Your objective:
Repeat the entries below exactly as they appear, with no pictures.

The input:
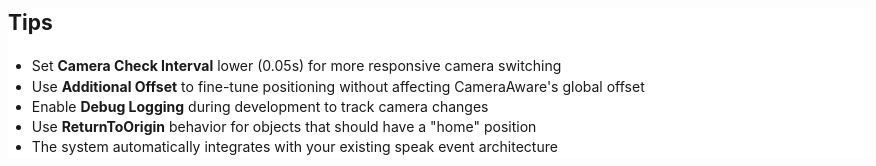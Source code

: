 ## Tips

- Set **Camera Check Interval** lower (0.05s) for more responsive camera switching
- Use **Additional Offset** to fine-tune positioning without affecting CameraAware's global offset
- Enable **Debug Logging** during development to track camera changes
- Use **ReturnToOrigin** behavior for objects that should have a "home" position
- The system automatically integrates with your existing speak event architecture 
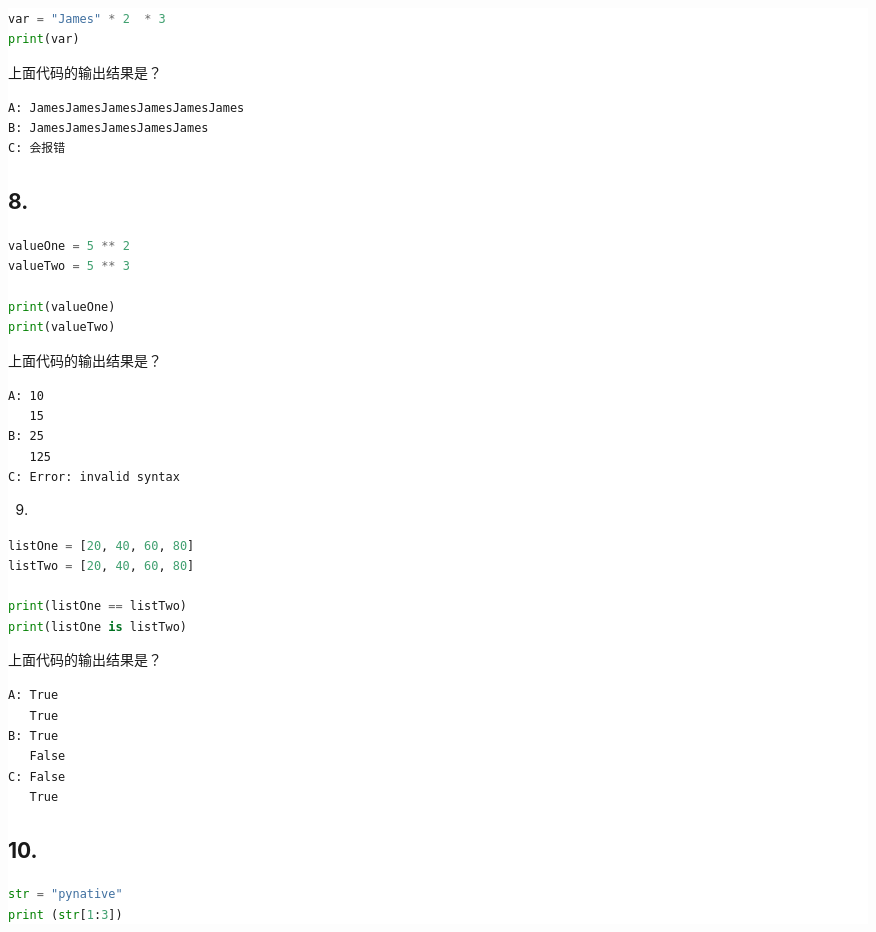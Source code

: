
 ```python
var = "James" * 2  * 3
print(var)
```

上面代码的输出结果是？

```text
A: JamesJamesJamesJamesJamesJames
B: JamesJamesJamesJamesJames
C: 会报错
```

## 8.

```python
valueOne = 5 ** 2
valueTwo = 5 ** 3

print(valueOne)
print(valueTwo)
```

上面代码的输出结果是？

```text
A: 10
   15
B: 25
   125
C: Error: invalid syntax
```

9. 

```python
listOne = [20, 40, 60, 80]
listTwo = [20, 40, 60, 80]

print(listOne == listTwo)
print(listOne is listTwo)
```

上面代码的输出结果是？

```text
A: True
   True
B: True
   False
C: False
   True
```

## 10. 

```python
str = "pynative"
print (str[1:3])
```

Task response:
Source code

: ## Tips

- Set **Camera Check Interval** lower (0.05s) for more responsive camera switching
- Use **Additional Offset** to fine-tune positioning without affecting CameraAware's global offset
- Enable **Debug Logging** during development to track camera changes
- Use **ReturnToOrigin** behavior for objects that should have a "home" position
- The system automatically integrates with your existing speak event architecture 
Source code

:
 ```python
var = "James" * 2  * 3
print(var)
```

上面代码的输出结果是？

```text
A: JamesJamesJamesJamesJamesJames
B: JamesJamesJamesJamesJames
C: 会报错
```

## 8.

```python
valueOne = 5 ** 2
valueTwo = 5 ** 3

print(valueOne)
print(valueTwo)
```

上面代码的输出结果是？

```text
A: 10
   15
B: 25
   125
C: Error: invalid syntax
```

9. 

```python
listOne = [20, 40, 60, 80]
listTwo = [20, 40, 60, 80]

print(listOne == listTwo)
print(listOne is listTwo)
```

上面代码的输出结果是？

```text
A: True
   True
B: True
   False
C: False
   True
```

## 10. 

```python
str = "pynative"
print (str[1:3])
```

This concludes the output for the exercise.